**** Data section

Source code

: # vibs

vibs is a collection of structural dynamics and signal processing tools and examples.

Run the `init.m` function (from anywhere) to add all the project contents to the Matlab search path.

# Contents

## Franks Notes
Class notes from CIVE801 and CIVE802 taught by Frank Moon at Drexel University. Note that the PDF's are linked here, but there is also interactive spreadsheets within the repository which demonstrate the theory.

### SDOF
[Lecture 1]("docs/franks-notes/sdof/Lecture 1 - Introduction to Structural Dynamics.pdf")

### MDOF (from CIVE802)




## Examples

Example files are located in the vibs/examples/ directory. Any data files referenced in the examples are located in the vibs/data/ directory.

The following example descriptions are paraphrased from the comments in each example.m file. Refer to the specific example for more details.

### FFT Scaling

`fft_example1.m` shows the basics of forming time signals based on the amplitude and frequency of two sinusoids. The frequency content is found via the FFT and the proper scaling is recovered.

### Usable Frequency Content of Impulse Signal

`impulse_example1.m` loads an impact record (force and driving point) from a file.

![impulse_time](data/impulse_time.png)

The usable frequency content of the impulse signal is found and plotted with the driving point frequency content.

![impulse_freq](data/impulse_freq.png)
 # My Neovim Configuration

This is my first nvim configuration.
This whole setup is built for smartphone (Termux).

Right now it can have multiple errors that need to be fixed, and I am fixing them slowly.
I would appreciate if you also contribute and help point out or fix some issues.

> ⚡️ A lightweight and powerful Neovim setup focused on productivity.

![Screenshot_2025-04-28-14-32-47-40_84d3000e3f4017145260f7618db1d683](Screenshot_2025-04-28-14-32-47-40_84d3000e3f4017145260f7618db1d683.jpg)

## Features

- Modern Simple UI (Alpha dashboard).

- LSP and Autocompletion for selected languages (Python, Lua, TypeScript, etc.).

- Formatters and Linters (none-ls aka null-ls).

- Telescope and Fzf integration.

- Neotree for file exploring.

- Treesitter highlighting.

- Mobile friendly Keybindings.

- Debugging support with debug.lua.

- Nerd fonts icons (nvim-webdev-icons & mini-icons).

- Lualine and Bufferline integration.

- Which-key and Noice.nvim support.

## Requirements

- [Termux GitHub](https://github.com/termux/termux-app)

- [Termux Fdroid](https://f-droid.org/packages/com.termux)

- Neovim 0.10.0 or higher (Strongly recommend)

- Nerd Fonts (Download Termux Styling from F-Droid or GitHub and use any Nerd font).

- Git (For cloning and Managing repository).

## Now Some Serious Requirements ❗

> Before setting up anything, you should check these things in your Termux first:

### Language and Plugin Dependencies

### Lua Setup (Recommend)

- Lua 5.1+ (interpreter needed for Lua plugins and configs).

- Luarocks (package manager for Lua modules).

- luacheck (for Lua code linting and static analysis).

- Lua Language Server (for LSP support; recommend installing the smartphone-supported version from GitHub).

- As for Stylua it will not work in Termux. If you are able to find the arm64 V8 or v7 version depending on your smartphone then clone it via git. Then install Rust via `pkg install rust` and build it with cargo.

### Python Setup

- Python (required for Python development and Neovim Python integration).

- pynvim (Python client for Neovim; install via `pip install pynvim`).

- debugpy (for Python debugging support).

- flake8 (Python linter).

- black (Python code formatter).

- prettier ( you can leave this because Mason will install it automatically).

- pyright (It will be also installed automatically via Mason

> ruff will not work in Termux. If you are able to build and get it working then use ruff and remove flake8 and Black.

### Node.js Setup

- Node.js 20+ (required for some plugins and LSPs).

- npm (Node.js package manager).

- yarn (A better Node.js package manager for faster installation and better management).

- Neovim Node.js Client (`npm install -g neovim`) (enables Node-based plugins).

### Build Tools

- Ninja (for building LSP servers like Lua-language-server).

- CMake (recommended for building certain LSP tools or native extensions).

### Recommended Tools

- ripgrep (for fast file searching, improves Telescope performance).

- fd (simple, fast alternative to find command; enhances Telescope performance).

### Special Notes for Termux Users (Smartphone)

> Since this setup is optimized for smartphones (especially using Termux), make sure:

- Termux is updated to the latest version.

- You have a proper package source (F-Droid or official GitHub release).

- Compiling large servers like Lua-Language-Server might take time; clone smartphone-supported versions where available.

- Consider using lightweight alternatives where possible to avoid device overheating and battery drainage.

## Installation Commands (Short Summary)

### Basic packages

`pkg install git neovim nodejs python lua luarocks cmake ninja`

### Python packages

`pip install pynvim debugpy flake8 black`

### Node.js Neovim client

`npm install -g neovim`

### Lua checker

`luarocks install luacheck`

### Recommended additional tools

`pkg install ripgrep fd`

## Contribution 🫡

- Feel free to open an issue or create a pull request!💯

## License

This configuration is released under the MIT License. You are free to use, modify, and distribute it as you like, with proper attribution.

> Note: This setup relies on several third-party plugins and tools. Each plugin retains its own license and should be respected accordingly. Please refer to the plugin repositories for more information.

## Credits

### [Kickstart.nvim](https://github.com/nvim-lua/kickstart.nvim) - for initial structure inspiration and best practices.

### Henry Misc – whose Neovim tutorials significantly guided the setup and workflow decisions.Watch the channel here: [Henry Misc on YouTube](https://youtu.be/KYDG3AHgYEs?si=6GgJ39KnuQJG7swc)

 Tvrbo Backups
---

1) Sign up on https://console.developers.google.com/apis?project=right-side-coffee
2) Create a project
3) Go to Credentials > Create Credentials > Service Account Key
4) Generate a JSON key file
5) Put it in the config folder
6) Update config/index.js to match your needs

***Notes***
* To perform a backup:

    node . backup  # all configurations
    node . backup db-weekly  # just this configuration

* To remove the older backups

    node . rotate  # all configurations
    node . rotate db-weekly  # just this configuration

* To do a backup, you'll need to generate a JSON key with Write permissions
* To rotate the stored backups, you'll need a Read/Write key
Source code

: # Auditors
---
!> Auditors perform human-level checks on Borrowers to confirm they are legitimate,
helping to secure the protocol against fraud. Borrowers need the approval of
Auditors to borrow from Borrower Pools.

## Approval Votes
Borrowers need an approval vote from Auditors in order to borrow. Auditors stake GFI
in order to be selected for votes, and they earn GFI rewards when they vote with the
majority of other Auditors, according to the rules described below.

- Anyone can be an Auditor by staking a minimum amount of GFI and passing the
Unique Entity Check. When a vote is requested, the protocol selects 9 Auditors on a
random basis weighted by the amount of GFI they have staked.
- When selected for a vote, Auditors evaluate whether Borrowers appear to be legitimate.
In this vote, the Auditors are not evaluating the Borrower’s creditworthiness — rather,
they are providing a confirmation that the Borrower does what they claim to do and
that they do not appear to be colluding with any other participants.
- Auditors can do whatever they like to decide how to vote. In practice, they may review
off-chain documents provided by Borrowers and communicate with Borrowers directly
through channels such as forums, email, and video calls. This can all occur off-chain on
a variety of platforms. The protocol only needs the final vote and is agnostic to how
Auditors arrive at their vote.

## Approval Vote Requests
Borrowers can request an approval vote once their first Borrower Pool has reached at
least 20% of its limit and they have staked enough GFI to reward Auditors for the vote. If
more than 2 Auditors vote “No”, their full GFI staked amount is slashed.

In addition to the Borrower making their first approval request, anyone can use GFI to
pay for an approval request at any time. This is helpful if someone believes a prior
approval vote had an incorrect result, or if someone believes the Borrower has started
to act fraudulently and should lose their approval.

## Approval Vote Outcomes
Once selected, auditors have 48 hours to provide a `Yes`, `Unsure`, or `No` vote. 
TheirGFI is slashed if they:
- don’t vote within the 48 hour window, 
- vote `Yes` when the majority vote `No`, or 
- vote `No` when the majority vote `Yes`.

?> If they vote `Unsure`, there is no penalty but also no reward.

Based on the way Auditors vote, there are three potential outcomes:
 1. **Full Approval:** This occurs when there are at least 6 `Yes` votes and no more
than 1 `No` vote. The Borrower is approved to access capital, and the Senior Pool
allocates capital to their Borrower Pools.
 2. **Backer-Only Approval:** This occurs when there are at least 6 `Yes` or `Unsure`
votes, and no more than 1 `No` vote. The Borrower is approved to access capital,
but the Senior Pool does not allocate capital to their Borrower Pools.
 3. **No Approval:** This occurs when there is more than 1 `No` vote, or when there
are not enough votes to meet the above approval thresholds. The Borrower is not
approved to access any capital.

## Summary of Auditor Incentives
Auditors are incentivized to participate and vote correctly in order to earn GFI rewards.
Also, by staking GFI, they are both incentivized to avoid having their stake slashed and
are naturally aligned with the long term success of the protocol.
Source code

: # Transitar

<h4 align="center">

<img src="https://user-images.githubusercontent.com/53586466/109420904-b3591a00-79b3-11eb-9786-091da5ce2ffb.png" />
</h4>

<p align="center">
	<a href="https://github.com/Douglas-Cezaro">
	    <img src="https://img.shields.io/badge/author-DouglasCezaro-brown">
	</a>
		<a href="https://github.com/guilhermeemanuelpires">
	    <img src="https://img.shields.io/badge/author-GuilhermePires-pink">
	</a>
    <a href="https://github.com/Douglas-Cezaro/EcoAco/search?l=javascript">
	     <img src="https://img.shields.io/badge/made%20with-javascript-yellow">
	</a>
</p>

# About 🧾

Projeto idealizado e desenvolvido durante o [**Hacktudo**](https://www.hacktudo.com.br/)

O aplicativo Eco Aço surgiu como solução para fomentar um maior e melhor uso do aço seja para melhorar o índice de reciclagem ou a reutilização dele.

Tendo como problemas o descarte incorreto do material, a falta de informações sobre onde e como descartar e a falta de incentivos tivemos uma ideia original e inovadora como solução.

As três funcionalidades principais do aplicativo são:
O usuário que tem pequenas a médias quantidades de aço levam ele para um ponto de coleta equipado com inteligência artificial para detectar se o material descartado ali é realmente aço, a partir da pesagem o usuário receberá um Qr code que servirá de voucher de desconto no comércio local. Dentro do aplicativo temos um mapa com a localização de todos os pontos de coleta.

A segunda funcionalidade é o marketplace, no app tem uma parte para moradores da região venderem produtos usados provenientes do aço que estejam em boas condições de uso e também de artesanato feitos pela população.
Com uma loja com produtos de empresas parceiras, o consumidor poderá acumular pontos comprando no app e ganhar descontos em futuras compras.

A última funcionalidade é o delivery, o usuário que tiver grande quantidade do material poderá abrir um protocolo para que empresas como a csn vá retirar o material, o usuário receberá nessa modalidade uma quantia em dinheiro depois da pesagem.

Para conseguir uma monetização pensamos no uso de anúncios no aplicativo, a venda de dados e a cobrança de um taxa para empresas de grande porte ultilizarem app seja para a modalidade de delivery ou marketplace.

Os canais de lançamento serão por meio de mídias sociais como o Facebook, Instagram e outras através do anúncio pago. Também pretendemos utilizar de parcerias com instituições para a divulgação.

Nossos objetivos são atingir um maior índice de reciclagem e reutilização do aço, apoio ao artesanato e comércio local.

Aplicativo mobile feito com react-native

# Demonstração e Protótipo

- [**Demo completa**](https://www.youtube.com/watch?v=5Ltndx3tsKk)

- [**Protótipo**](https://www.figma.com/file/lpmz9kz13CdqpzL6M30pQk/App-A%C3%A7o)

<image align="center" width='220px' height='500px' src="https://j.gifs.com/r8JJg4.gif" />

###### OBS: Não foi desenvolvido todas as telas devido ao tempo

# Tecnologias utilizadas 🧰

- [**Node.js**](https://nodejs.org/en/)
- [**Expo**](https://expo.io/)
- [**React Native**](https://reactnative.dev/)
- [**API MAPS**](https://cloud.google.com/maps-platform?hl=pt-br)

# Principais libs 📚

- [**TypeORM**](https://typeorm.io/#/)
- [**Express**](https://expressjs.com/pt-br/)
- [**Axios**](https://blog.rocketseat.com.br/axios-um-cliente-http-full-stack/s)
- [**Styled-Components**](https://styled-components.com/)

********

* [Task description] In the entries above, please find the line with "- Which-key and Noice.nvim support." and the line with "- Nerd Fonts (Download", then write out exactly those two lines and every line between them, and nothing more.

* [Solution]
- Which-key and Noice.nvim support.

## Requirements

- [Termux GitHub](https://github.com/termux/termux-app)

- [Termux Fdroid](https://f-droid.org/packages/com.termux)

- Neovim 0.10.0 or higher (Strongly recommend)

- Nerd Fonts (Download Termux Styling from F-Droid or GitHub and use any Nerd font).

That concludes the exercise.